─── Task material ───
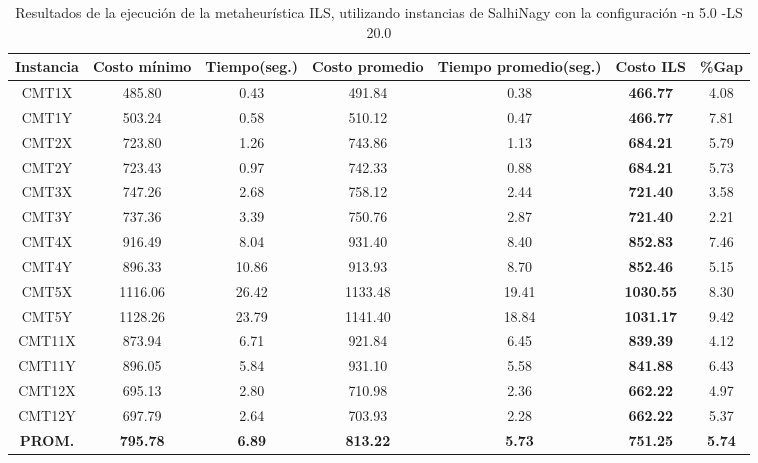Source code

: \begin{table}[ht]
\caption{Resultados de la ejecución de la metaheurística ILS, utilizando instancias de SalhiNagy con la configuración -n 5.0 -LS 20.0}
\centering
\small
\begin{tabular}{c c c c c c c}
\hline\hline
Instancia & Costo mínimo & Tiempo(seg.) & Costo promedio & Tiempo promedio(seg.) & Costo ILS & \%Gap \\ [0.5ex]
\hline
CMT1X & 485.80 & 0.43 & 
491.84 & 0.38 & \bf{466.77} & 
4.08\\CMT1Y & 503.24 & 0.58 & 
510.12 & 0.47 & \bf{466.77} & 
7.81\\CMT2X & 723.80 & 1.26 & 
743.86 & 1.13 & \bf{684.21} & 
5.79\\CMT2Y & 723.43 & 0.97 & 
742.33 & 0.88 & \bf{684.21} & 
5.73\\CMT3X & 747.26 & 2.68 & 
758.12 & 2.44 & \bf{721.40} & 
3.58\\CMT3Y & 737.36 & 3.39 & 
750.76 & 2.87 & \bf{721.40} & 
2.21\\CMT4X & 916.49 & 8.04 & 
931.40 & 8.40 & \bf{852.83} & 
7.46\\CMT4Y & 896.33 & 10.86 & 
913.93 & 8.70 & \bf{852.46} & 
5.15\\CMT5X & 1116.06 & 26.42 & 
1133.48 & 19.41 & \bf{1030.55} & 
8.30\\CMT5Y & 1128.26 & 23.79 & 
1141.40 & 18.84 & \bf{1031.17} & 
9.42\\CMT11X & 873.94 & 6.71 & 
921.84 & 6.45 & \bf{839.39} & 
4.12\\CMT11Y & 896.05 & 5.84 & 
931.10 & 5.58 & \bf{841.88} & 
6.43\\CMT12X & 695.13 & 2.80 & 
710.98 & 2.36 & \bf{662.22} & 
4.97\\CMT12Y & 697.79 & 2.64 & 
703.93 & 2.28 & \bf{662.22} & 
5.37\\\bf{PROM.} & 
\bf{795.78} & \bf{6.89} & \bf{813.22} & \bf{5.73} & \bf{751.25} & \bf{5.74}\\[1ex]\hline
\end{tabular}
\label{table:nonlin}
\end{table} \clearpage
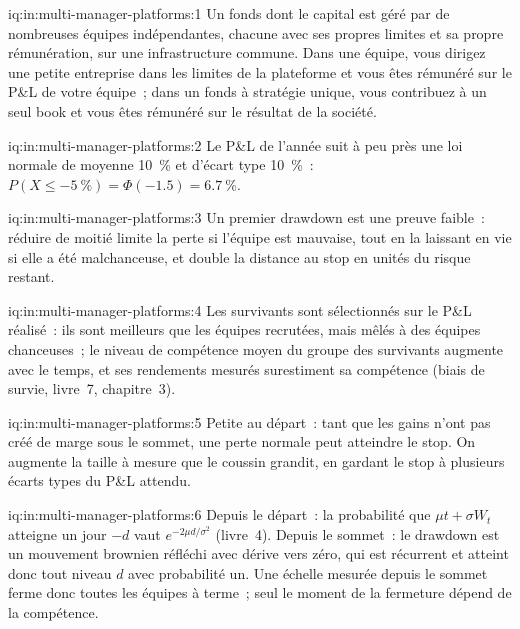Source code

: \begin{solution}{iq:in:multi-manager-platforms:1}
Un fonds dont le capital est géré par de nombreuses équipes indépendantes, chacune avec ses propres limites et sa propre rémunération, sur une infrastructure commune.
Dans une équipe, vous dirigez une petite entreprise dans les limites de la plateforme et vous êtes rémunéré sur le P\&L de votre équipe~; dans un fonds à
stratégie unique, vous contribuez à un seul book et vous êtes rémunéré sur le résultat de la société.
\end{solution}

\begin{solution}{iq:in:multi-manager-platforms:2}
Le P\&L de l'année suit à peu près une loi normale de moyenne 10~\% et d'écart type 10~\%~: $P(X\le-5~\%)=\Phi(-1.5)=6.7~\%$.
\end{solution}

\begin{solution}{iq:in:multi-manager-platforms:3}
Un premier drawdown est une preuve faible~: réduire de moitié limite la perte si l'équipe est mauvaise, tout en la laissant en vie si elle a été
malchanceuse, et double la distance au stop en unités du risque restant.
\end{solution}

\begin{solution}{iq:in:multi-manager-platforms:4}
Les survivants sont sélectionnés sur le P\&L réalisé~: ils sont meilleurs que les équipes recrutées, mais mêlés à des équipes chanceuses~; le
niveau de compétence moyen du groupe des survivants augmente avec le temps, et ses rendements mesurés surestiment sa compétence (biais de
survie, livre~7, chapitre~3).
\end{solution}

\begin{solution}{iq:in:multi-manager-platforms:5}
Petite au départ~: tant que les gains n'ont pas créé de marge sous le sommet, une perte normale peut atteindre le stop. On augmente la taille à mesure que le coussin
grandit, en gardant le stop à plusieurs écarts types du P\&L attendu.
\end{solution}

\begin{solution}{iq:in:multi-manager-platforms:6}
Depuis le départ~: la probabilité que $\mu t+\sigma W_t$ atteigne un jour $-d$ vaut $e^{-2\mu d/\sigma^2}$ (livre~4). Depuis le sommet~:
le drawdown est un mouvement brownien réfléchi avec dérive vers zéro, qui est récurrent et atteint donc tout niveau $d$ avec
probabilité un. Une échelle mesurée depuis le sommet ferme donc toutes les équipes à terme~; seul le moment de la fermeture dépend de la compétence.
\end{solution}
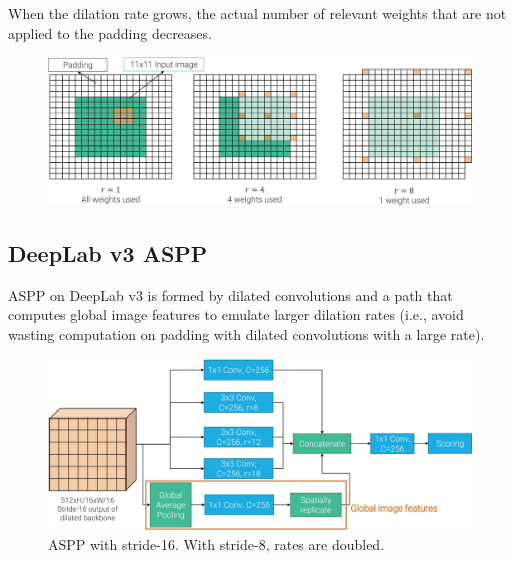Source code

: \begin{subappendices}
    \begin{remark}
        When the dilation rate grows, the actual number of relevant weights that are not applied to the padding decreases.

        \begin{figure}[H]
            \centering
            \includegraphics[width=0.8\linewidth]{./img/_dilated_conv_weights.jpg}
        \end{figure}
    \end{remark}


    \subsection{DeepLab v3 ASPP}

    ASPP on DeepLab v3 is formed by dilated convolutions and a path that computes global image features to emulate larger dilation rates (i.e., avoid wasting computation on padding with dilated convolutions with a large rate).

    \begin{figure}[H]
        \centering
        \includegraphics[width=0.75\linewidth]{./img/_deeplabv3_aspp.jpg}
        \caption{
            ASPP with stride-16. With stride-8, rates are doubled.
        }
    \end{figure}
\end{subappendices}
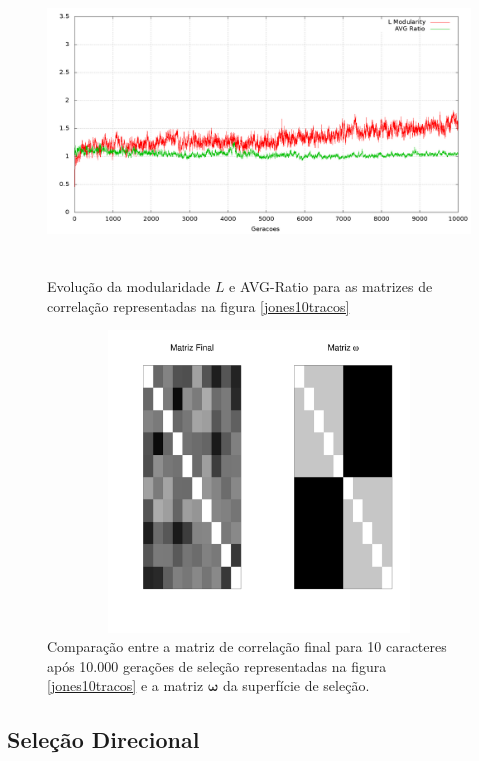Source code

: \begin{figure}[htbp]
    \centering
    \includegraphics[width=150mm, height=80mm]{figuras/jones10tracosStats.png}
    \caption{Evolução da modularidade $L$ e AVG-Ratio para as matrizes de
    correlação representadas na figura \ref{jones10tracos}}
    \label{jones10tracosStats}
\end{figure}

\begin{figure}[htbp]
    \centering
    \includegraphics[width=150mm, height=80mm]{figuras/Mat10tracos}
    \caption{Comparação entre a matriz de correlação final para 10
        caracteres após 10.000 gerações de seleção representadas na figura
    \ref{jones10tracos} e a matriz $\pmb{\omega}$ da superfície de seleção.}
    \label{MatJones10tracos}
\end{figure}

\subsection{Seleção Direcional}

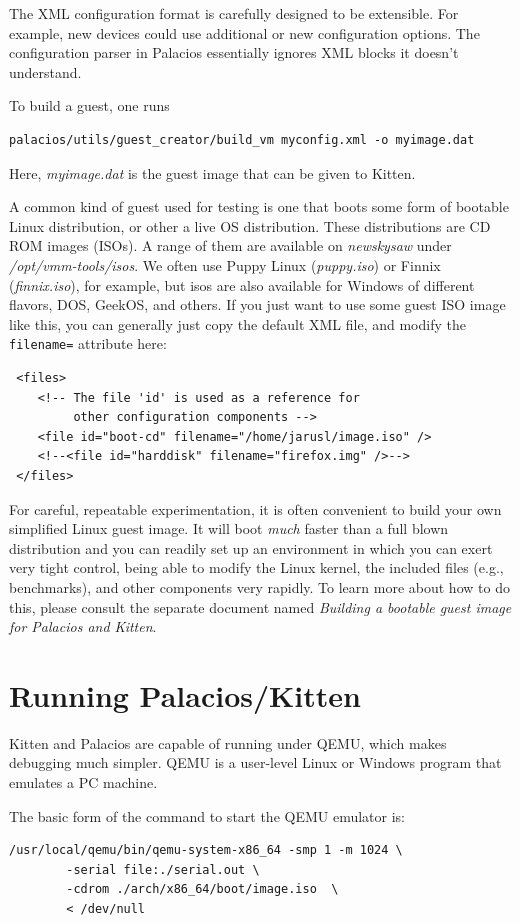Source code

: \documentclass[11pt]{article}
\begin{document}
The XML configuration format is carefully designed to be extensible.
For example, new devices could use additional or new configuration
options.  The configuration parser in Palacios essentially ignores XML
blocks it doesn't understand. 


To build a guest, one runs
\begin{verbatim}
palacios/utils/guest_creator/build_vm myconfig.xml -o myimage.dat
\end{verbatim}
Here, {\em myimage.dat} is the guest image that can be given to
Kitten. 

A common kind of guest used for testing is one that boots some form of
bootable Linux distribution, or other a live OS distribution.  These
distributions are CD ROM images (ISOs).  A range of them are available
on {\em newskysaw} under {\em /opt/vmm-tools/isos}.  We often use
Puppy Linux ({\em puppy.iso}) or Finnix ({\em finnix.iso}), for
example, but isos are also available for Windows of different flavors,
DOS, GeekOS, and others.  If you just want to use some guest ISO image
like this, you can generally just copy the default XML file, and
modify the
\verb.filename=. attribute here:
\begin{verbatim}
 <files>
    <!-- The file 'id' is used as a reference for 
         other configuration components -->
    <file id="boot-cd" filename="/home/jarusl/image.iso" />
    <!--<file id="harddisk" filename="firefox.img" />-->
 </files>
\end{verbatim}

For careful, repeatable experimentation, it is often convenient to
build your own simplified Linux guest image.  It will boot {\em much}
faster than a full blown distribution and you can readily set up an
environment in which you can exert very tight control, being able to
modify the Linux kernel, the included files (e.g., benchmarks), and
other components very rapidly.  To learn more about how to do this,
please consult the separate document named {\em Building a bootable
guest image for Palacios and Kitten}.

\section{Running Palacios/Kitten}
Kitten and Palacios are capable of running under QEMU, which makes
debugging much simpler.  QEMU is a user-level Linux or Windows program
that emulates a PC machine. 

The basic form of the command to start the QEMU emulator is:
\begin{verbatim}
/usr/local/qemu/bin/qemu-system-x86_64 -smp 1 -m 1024 \
        -serial file:./serial.out \
        -cdrom ./arch/x86_64/boot/image.iso  \
        < /dev/null
\end{verbatim}
\end{document}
───
■ **Exercise aim**
Check each line of the records for the word "hline", and show the lines that contain it.

■ **Exercise output**
\hline\hline
\hline
\bf{795.78} & \bf{6.89} & \bf{813.22} & \bf{5.73} & \bf{751.25} & \bf{5.74}\\[1ex]\hline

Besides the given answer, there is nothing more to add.